▶ _Task description_: The data below should be copied out exactly, with its pictures omitted.

▶ _Stored data_:
+ + + +

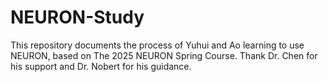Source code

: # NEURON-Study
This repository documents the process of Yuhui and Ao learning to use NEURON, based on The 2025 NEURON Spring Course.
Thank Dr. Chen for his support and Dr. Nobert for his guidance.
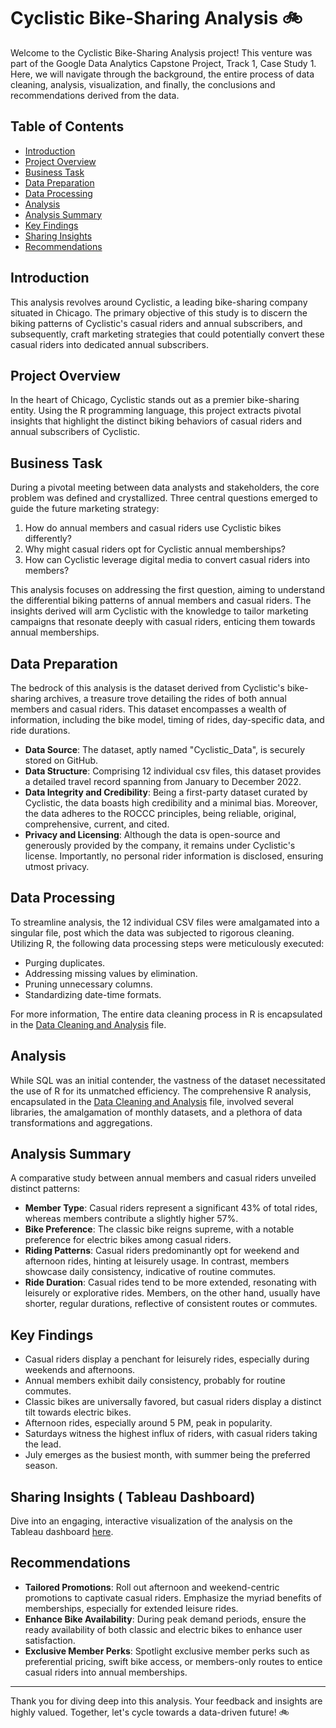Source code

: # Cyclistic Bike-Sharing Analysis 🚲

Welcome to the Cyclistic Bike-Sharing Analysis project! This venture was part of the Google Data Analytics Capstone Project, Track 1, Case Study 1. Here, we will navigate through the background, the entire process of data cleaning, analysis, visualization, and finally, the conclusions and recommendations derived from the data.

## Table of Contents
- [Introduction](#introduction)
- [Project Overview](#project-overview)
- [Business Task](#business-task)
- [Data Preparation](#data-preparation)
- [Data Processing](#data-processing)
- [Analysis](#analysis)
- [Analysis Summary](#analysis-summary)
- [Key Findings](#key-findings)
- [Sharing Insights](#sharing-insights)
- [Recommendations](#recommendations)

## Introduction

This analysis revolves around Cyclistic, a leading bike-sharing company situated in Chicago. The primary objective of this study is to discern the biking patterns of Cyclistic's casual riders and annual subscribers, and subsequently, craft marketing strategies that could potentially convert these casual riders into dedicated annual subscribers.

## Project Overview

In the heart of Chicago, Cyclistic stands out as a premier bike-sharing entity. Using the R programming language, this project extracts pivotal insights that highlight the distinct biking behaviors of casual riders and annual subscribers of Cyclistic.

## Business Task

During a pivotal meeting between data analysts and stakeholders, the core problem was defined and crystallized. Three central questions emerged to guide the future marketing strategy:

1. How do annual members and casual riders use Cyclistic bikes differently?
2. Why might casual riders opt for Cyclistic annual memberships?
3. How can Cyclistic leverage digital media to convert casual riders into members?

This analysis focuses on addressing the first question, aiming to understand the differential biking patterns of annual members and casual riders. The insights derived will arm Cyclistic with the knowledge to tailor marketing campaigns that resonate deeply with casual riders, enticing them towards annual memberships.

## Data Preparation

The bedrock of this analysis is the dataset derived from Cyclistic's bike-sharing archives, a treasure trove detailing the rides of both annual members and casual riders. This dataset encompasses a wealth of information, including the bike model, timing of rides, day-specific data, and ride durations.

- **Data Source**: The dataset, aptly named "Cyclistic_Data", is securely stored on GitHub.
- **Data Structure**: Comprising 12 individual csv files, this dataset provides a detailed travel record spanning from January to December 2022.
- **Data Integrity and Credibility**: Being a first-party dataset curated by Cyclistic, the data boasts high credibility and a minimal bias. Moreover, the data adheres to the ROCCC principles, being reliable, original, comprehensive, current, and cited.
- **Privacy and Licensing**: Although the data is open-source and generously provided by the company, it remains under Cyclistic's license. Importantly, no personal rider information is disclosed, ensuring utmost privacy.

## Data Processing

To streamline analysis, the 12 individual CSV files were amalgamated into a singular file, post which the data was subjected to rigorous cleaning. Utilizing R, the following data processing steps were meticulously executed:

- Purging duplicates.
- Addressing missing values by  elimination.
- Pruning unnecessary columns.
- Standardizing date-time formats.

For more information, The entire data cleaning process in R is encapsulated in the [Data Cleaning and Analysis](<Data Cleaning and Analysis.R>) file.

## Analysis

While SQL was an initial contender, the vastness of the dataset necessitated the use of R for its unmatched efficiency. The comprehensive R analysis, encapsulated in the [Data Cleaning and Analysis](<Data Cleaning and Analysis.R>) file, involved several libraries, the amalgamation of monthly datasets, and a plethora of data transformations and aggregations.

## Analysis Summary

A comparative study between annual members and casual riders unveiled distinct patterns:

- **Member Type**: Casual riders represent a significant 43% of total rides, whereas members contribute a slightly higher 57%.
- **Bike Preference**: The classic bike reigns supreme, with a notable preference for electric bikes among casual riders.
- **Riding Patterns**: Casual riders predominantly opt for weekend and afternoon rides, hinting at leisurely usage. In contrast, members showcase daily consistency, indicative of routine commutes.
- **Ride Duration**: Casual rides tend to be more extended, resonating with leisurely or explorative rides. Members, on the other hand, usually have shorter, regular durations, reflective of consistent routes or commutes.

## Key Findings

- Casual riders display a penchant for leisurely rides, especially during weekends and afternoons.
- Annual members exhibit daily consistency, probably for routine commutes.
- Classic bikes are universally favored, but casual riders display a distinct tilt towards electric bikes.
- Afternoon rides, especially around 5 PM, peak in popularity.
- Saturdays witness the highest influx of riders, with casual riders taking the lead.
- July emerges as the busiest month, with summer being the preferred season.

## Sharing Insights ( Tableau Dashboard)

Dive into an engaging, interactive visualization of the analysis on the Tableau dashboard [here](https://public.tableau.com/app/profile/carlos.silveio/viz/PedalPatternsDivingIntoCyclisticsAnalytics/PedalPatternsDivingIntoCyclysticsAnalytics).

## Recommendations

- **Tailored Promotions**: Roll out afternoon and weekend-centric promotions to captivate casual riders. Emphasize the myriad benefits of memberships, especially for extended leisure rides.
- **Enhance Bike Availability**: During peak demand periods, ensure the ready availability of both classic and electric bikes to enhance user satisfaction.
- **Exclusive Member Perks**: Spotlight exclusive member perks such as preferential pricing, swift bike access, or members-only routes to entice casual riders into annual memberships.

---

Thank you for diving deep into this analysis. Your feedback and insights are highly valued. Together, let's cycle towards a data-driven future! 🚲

+ + + +

▶ _The completed task_:
Source code

: # NEURON-Study
This repository documents the process of Yuhui and Ao learning to use NEURON, based on The 2025 NEURON Spring Course.
Thank Dr. Chen for his support and Dr. Nobert for his guidance.
Source code

: # Cyclistic Bike-Sharing Analysis 🚲

Welcome to the Cyclistic Bike-Sharing Analysis project! This venture was part of the Google Data Analytics Capstone Project, Track 1, Case Study 1. Here, we will navigate through the background, the entire process of data cleaning, analysis, visualization, and finally, the conclusions and recommendations derived from the data.

## Table of Contents
- [Introduction](#introduction)
- [Project Overview](#project-overview)
- [Business Task](#business-task)
- [Data Preparation](#data-preparation)
- [Data Processing](#data-processing)
- [Analysis](#analysis)
- [Analysis Summary](#analysis-summary)
- [Key Findings](#key-findings)
- [Sharing Insights](#sharing-insights)
- [Recommendations](#recommendations)

## Introduction

This analysis revolves around Cyclistic, a leading bike-sharing company situated in Chicago. The primary objective of this study is to discern the biking patterns of Cyclistic's casual riders and annual subscribers, and subsequently, craft marketing strategies that could potentially convert these casual riders into dedicated annual subscribers.

## Project Overview

In the heart of Chicago, Cyclistic stands out as a premier bike-sharing entity. Using the R programming language, this project extracts pivotal insights that highlight the distinct biking behaviors of casual riders and annual subscribers of Cyclistic.

## Business Task

During a pivotal meeting between data analysts and stakeholders, the core problem was defined and crystallized. Three central questions emerged to guide the future marketing strategy:

1. How do annual members and casual riders use Cyclistic bikes differently?
2. Why might casual riders opt for Cyclistic annual memberships?
3. How can Cyclistic leverage digital media to convert casual riders into members?

This analysis focuses on addressing the first question, aiming to understand the differential biking patterns of annual members and casual riders. The insights derived will arm Cyclistic with the knowledge to tailor marketing campaigns that resonate deeply with casual riders, enticing them towards annual memberships.

## Data Preparation

The bedrock of this analysis is the dataset derived from Cyclistic's bike-sharing archives, a treasure trove detailing the rides of both annual members and casual riders. This dataset encompasses a wealth of information, including the bike model, timing of rides, day-specific data, and ride durations.

- **Data Source**: The dataset, aptly named "Cyclistic_Data", is securely stored on GitHub.
- **Data Structure**: Comprising 12 individual csv files, this dataset provides a detailed travel record spanning from January to December 2022.
- **Data Integrity and Credibility**: Being a first-party dataset curated by Cyclistic, the data boasts high credibility and a minimal bias. Moreover, the data adheres to the ROCCC principles, being reliable, original, comprehensive, current, and cited.
- **Privacy and Licensing**: Although the data is open-source and generously provided by the company, it remains under Cyclistic's license. Importantly, no personal rider information is disclosed, ensuring utmost privacy.

## Data Processing

To streamline analysis, the 12 individual CSV files were amalgamated into a singular file, post which the data was subjected to rigorous cleaning. Utilizing R, the following data processing steps were meticulously executed:

- Purging duplicates.
- Addressing missing values by  elimination.
- Pruning unnecessary columns.
- Standardizing date-time formats.

For more information, The entire data cleaning process in R is encapsulated in the [Data Cleaning and Analysis](<Data Cleaning and Analysis.R>) file.

## Analysis

While SQL was an initial contender, the vastness of the dataset necessitated the use of R for its unmatched efficiency. The comprehensive R analysis, encapsulated in the [Data Cleaning and Analysis](<Data Cleaning and Analysis.R>) file, involved several libraries, the amalgamation of monthly datasets, and a plethora of data transformations and aggregations.

## Analysis Summary

A comparative study between annual members and casual riders unveiled distinct patterns:

- **Member Type**: Casual riders represent a significant 43% of total rides, whereas members contribute a slightly higher 57%.
- **Bike Preference**: The classic bike reigns supreme, with a notable preference for electric bikes among casual riders.
- **Riding Patterns**: Casual riders predominantly opt for weekend and afternoon rides, hinting at leisurely usage. In contrast, members showcase daily consistency, indicative of routine commutes.
- **Ride Duration**: Casual rides tend to be more extended, resonating with leisurely or explorative rides. Members, on the other hand, usually have shorter, regular durations, reflective of consistent routes or commutes.

## Key Findings

- Casual riders display a penchant for leisurely rides, especially during weekends and afternoons.
- Annual members exhibit daily consistency, probably for routine commutes.
- Classic bikes are universally favored, but casual riders display a distinct tilt towards electric bikes.
- Afternoon rides, especially around 5 PM, peak in popularity.
- Saturdays witness the highest influx of riders, with casual riders taking the lead.
- July emerges as the busiest month, with summer being the preferred season.

## Sharing Insights ( Tableau Dashboard)

Dive into an engaging, interactive visualization of the analysis on the Tableau dashboard [here](https://public.tableau.com/app/profile/carlos.silveio/viz/PedalPatternsDivingIntoCyclisticsAnalytics/PedalPatternsDivingIntoCyclysticsAnalytics).

## Recommendations

- **Tailored Promotions**: Roll out afternoon and weekend-centric promotions to captivate casual riders. Emphasize the myriad benefits of memberships, especially for extended leisure rides.
- **Enhance Bike Availability**: During peak demand periods, ensure the ready availability of both classic and electric bikes to enhance user satisfaction.
- **Exclusive Member Perks**: Spotlight exclusive member perks such as preferential pricing, swift bike access, or members-only routes to entice casual riders into annual memberships.

---

Thank you for diving deep into this analysis. Your feedback and insights are highly valued. Together, let's cycle towards a data-driven future! 🚲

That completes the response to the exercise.